Like Karrot said, it is very much buyer beware, especially in an auction scenario. Is there any trainers/instructors/experienced horsemen you know that would be willing to go with you and help? Anyone experienced will be able to spot a drugged horse with just a semi-close examination of the animal. Plus, an experienced friend could help to spot subtle lamenesses, potential training issues and other things that a first time buyer wouldn't really have the knowledge to spot.
     
    07-08-2012, 04:15 PM
  #4
Yearling
Quote:
Originally Posted by Echosong    
I am aware that horse auctions are not the best place for someone to buy their first horse, but what about horse auctions that are run by the amish? Especially if you're going with someone who does regular business with the amish? Should I still be watching out for drugging and lounging, or is their are things I should be watching for?
From past experiences I've had in dealing with the Amish, you should keep in mind Amish start em young and work their horses HARD. Especially any horse broke to cart/carriage. This hard work can lead to unsoundness later on in life.

It takes a good eye to spot signs of current or future unsoundness, so I have to agree with what others have posted-don't buy your first one at auction
     
    07-08-2012, 04:28 PM
  #5
Started
Regardless of who is running the auction, to me the two important auction rules to remember are:-

1 Only buy it if you are wholly prepared to the potential that you might be bringing it back to the auction next month, and may lose all your money in so doing.

2 There is a reason that it is being sold at auction, rather than in the local/internet ads. This reason is not normally because 'the owner is pregnant/needs a quick sale/likes going to auctions'

If you are absolutely hand-on-heart bought into both (1) and (2), then I will add that I have seen some lovely horses bought for a song at auction, that go on to be someone's dream horse.
     
    07-08-2012, 10:05 PM
  #6
Green Broke
Yupp I have had 2 horses trained by the amish.. One for both carts and riding and one for riding. We only have one of those horses now because the driving one was too much horse. Im not sure where you are talking about but the only amish auction where I live is the Troyer auction up in Brighton and that has been where I got alllll of my horses. But the downside to it is if I wanted to cosign a horse.. I could.. and im not amish.. so anyone could cosign a horse there... but I have seen many good horses run through the ring there:) idk if that's close to you though. If you google it.. its coming up on the 13 and 14th or 14 and 15.. just google troyer auction:)
     
    07-09-2012, 02:05 PM
  #7
Green Broke
My rule of thumb is there is a REASON horses ended up at an auction. Do some good ones slip through the cracks? Sure, but your going to need a WELL trained eye to sort through horses who are sick, lame, stiff, have a screw lose, ever old.

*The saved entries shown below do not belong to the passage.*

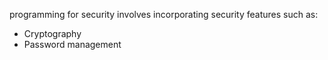 programming for security involves incorporating security features such as:

-	Cryptography
-	Password management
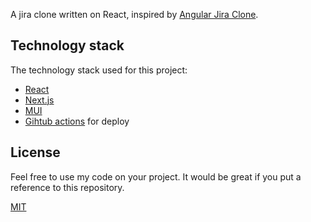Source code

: A jira clone written on React, inspired by [Angular Jira Clone][angularclone].

## Technology stack

The technology stack used for this project:
* [React][react]
* [Next.js][nextjs]
* [MUI][mui]
* [Gihtub actions][actions] for deploy

## License

Feel free to use my code on your project. It would be great if you put a reference to this repository.

[MIT](https://opensource.org/licenses/MIT)

[react]: https://reactjs.org/
[mui]: https://mui.com/
[nextjs]: https://nextjs.org/
[angularclone]: https://github.com/trungk18/jira-clone-angular
[actions]: https://github.com/features/actions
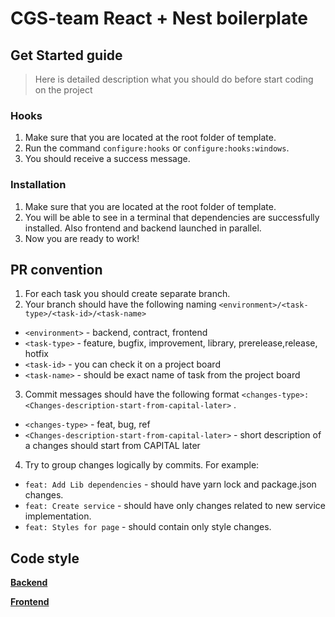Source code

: # CGS-team React + Nest boilerplate

## Get Started guide

> Here is detailed description what you should do before start coding on the project
### Hooks 

1. Make sure that you are located at the root folder of template.  
2. Run the command `configure:hooks` or `configure:hooks:windows`.  
3. You should receive a success message.
### Installation

1. Make sure that you are located at the root folder of template.  
2. You will be able to see in a terminal that dependencies are successfully installed. Also frontend and backend launched in parallel.
3. Now you are ready to work! 

## PR convention

1. For each task you should create separate branch.
2. Your branch should have the following naming `<environment>/<task-type>/<task-id>/<task-name>`

* `<environment>` - backend, contract, frontend
* `<task-type>` - feature, bugfix, improvement, library, prerelease,release, hotfix
* `<task-id>` - you can check it on a project board
* `<task-name>` - should be exact name of task from the project board

3. Commit messages should have the following format `<changes-type>: <Changes-description-start-from-capital-later>` . 

* `<changes-type>` - feat, bug, ref 
* `<Changes-description-start-from-capital-later>` - short description of a changes should start from CAPITAL later 

4. Try to group changes logically by commits. For example:

* `feat: Add Lib dependencies` - should have yarn lock and package.json changes.  
* `feat: Create service` - should have only changes related to new service implementation.  
* `feat: Styles for page` - should contain only style changes.  

## Code style

[**Backend**](packages/backend/README.md)

[**Frontend**](packages/frontend/README.md)

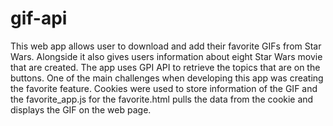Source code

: # gif-api

This web app allows user to download and add their favorite GIFs from Star Wars. Alongside it also gives users information about 
eight Star Wars movie that are created. The app uses GPI API to retrieve the topics that are on the buttons. One of the main challenges
when developing this app was creating the favorite feature. Cookies were used to store information of the GIF and the favorite_app.js for the 
favorite.html pulls the data from the cookie and displays the GIF on the web page.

I know its different to hear these things, but here is my first hand account...

Very sweet about 10y/o TWH mare. She was rescued from the kill pen by a local horse trainer. She was supposedly an unbroke (which I find hard to believe) broodmare. He started her, which went VERY smoothly. Then my friend bought her and I have been continuing her training. She is very comfortable, gaits and canters, stands like a champ, first to the gate, not at all pushy. All around a good horse... Except she will be fine one minute and in the blink of an eye with NO warning she spins and takes off. She is very unpredictable. I consider myself a pretty good rider and she has dumped me twice is a month and has almost launched me probably more times then I can count on my hands. She also freaks out at loud noises like thunder, quads, cars on a gravel road, etc. It was so bad on fourth if July we had to call the vet out to ace her. She was so worked up it barely touched her. We had to tie a ladder in front of her stall to keep her from climbing out (and the door is almost 5 foot, she can only hang her out). Really anything that she didn't see coming, it could be as small as a squirrel hopping on the leaves or a puddle that she wasn't expecting coming around a bend on trail. Now we are at a cross roads on what to do with her. She isn't going back to the auction, do we keep her and keep trying to work with her? Or send her back to the man who broke her (most likely option).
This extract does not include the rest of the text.